> _Entries shown_:
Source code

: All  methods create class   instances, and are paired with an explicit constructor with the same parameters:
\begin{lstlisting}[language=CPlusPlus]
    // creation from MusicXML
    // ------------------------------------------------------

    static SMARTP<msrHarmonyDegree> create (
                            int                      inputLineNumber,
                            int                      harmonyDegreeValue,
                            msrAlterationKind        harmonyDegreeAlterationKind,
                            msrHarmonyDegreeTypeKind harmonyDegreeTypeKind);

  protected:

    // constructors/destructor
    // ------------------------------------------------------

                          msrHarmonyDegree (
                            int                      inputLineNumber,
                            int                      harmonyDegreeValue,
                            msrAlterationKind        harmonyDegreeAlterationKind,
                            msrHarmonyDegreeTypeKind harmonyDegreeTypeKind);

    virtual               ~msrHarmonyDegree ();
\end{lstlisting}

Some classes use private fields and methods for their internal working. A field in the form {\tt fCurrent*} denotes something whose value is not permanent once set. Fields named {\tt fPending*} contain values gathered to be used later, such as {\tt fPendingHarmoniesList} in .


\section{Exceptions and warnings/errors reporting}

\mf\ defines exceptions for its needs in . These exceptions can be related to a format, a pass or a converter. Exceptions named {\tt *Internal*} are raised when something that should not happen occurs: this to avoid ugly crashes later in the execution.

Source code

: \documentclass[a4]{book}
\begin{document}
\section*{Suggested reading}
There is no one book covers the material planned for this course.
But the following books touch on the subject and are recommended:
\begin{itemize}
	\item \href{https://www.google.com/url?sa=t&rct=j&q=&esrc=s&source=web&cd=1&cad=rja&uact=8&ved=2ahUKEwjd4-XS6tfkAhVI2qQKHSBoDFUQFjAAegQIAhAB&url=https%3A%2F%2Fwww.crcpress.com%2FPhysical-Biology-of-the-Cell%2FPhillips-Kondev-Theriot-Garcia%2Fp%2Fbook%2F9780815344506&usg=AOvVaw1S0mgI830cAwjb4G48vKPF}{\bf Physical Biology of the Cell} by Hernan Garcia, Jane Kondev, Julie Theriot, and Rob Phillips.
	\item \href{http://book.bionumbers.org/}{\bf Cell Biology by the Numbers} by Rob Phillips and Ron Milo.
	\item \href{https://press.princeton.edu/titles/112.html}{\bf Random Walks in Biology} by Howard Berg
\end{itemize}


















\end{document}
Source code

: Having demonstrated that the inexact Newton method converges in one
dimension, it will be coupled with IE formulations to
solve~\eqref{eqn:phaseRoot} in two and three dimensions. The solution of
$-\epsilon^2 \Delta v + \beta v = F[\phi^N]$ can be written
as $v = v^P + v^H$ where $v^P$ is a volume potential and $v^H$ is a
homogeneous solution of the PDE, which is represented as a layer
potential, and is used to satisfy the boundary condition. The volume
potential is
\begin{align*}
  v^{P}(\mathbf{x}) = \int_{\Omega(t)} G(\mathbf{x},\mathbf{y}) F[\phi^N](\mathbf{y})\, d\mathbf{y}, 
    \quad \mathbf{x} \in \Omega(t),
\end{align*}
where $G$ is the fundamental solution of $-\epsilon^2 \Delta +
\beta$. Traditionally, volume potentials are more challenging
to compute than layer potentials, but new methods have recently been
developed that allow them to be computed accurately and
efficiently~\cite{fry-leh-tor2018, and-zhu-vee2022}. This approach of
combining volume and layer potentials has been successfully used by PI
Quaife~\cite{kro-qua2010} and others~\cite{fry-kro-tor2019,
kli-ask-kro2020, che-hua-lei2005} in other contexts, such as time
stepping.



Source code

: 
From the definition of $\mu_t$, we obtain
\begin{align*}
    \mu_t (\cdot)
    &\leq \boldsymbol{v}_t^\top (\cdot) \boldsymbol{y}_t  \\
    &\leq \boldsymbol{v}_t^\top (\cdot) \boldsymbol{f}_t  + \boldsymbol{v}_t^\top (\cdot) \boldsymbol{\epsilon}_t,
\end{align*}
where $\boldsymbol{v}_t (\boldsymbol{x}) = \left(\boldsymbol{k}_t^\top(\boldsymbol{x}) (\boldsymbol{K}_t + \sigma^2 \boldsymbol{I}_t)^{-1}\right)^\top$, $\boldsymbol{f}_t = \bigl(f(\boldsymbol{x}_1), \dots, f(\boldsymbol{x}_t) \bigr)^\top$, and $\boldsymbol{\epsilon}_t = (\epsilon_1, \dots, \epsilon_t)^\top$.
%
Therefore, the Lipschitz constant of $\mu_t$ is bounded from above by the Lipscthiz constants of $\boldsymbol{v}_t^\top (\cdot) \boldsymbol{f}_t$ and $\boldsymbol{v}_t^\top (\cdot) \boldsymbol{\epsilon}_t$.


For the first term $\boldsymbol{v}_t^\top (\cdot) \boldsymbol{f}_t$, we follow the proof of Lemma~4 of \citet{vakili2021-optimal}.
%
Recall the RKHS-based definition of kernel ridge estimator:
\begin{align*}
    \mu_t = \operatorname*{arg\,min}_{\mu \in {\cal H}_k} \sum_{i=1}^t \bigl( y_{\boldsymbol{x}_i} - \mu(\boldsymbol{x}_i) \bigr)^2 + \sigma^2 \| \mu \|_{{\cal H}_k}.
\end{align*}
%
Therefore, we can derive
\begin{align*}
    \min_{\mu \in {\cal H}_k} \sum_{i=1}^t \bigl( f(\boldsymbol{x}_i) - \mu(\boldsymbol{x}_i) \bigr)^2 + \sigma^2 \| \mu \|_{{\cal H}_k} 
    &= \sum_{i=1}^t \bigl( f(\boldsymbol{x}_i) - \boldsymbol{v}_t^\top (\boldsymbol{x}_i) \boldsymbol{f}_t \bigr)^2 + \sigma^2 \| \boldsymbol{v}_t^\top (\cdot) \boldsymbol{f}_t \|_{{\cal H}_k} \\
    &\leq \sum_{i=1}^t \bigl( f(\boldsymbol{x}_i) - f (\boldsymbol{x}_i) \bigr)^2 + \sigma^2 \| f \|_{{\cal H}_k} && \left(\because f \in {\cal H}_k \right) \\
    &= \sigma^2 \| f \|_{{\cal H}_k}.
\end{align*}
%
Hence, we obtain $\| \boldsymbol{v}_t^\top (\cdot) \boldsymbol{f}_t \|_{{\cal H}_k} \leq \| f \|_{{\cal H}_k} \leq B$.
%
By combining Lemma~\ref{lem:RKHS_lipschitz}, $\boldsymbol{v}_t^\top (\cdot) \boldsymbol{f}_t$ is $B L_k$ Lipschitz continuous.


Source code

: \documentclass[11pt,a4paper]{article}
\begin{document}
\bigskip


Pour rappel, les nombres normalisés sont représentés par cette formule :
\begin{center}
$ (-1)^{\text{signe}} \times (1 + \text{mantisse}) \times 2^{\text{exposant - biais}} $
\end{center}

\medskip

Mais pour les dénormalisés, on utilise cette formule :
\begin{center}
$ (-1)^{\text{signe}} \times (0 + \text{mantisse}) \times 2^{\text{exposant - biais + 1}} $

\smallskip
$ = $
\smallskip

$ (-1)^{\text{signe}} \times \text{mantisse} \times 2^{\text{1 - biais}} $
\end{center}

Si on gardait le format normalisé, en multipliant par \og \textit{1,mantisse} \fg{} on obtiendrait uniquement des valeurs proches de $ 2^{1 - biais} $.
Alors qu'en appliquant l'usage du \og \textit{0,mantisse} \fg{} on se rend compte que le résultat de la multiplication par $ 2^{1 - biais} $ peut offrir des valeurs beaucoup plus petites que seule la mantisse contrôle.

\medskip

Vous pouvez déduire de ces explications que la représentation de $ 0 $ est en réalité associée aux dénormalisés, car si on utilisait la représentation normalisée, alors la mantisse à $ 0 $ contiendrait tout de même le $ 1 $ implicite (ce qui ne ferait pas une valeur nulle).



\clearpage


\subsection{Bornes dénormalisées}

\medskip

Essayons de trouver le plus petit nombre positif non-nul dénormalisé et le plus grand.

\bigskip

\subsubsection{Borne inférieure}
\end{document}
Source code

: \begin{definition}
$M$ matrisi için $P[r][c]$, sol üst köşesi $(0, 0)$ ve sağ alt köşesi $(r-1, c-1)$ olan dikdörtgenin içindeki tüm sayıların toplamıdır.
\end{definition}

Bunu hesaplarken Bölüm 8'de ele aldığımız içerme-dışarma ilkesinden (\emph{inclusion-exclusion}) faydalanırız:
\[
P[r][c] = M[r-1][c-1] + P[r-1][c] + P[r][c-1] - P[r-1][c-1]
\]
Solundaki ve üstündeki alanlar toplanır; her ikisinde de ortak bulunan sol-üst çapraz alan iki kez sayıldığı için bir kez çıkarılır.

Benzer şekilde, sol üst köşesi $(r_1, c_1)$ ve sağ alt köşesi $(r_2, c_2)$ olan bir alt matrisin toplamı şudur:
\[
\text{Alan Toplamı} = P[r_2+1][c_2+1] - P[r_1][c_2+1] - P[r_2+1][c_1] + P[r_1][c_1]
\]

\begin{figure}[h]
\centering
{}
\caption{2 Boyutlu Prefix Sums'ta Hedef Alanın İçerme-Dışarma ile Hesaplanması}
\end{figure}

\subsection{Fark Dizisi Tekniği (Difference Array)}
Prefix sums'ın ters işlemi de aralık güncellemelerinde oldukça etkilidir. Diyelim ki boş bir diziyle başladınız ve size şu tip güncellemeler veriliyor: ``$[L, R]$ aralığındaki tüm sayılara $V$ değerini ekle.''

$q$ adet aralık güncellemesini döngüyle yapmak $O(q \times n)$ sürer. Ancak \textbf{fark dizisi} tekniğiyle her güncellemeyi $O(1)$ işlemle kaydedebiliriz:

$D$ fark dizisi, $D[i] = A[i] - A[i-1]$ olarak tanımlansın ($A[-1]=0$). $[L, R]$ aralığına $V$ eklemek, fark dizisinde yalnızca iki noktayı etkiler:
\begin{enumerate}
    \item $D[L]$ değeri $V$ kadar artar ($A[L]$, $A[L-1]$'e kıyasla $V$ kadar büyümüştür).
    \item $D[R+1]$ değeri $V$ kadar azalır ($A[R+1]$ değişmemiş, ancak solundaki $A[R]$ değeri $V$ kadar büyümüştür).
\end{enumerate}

> _Task statement_: Within the listing above, extract exactly the lines from the line with "L_k$ Lipschitz continuous." to the line with "Si on gardait", the two named lines included, and no others.

> _Solution_:
By combining Lemma~\ref{lem:RKHS_lipschitz}, $\boldsymbol{v}_t^\top (\cdot) \boldsymbol{f}_t$ is $B L_k$ Lipschitz continuous.


Source code

: \documentclass[11pt,a4paper]{article}
\begin{document}
\bigskip


Pour rappel, les nombres normalisés sont représentés par cette formule :
\begin{center}
$ (-1)^{\text{signe}} \times (1 + \text{mantisse}) \times 2^{\text{exposant - biais}} $
\end{center}

\medskip

Mais pour les dénormalisés, on utilise cette formule :
\begin{center}
$ (-1)^{\text{signe}} \times (0 + \text{mantisse}) \times 2^{\text{exposant - biais + 1}} $

\smallskip
$ = $
\smallskip

$ (-1)^{\text{signe}} \times \text{mantisse} \times 2^{\text{1 - biais}} $
\end{center}

Si on gardait le format normalisé, en multipliant par \og \textit{1,mantisse} \fg{} on obtiendrait uniquement des valeurs proches de $ 2^{1 - biais} $.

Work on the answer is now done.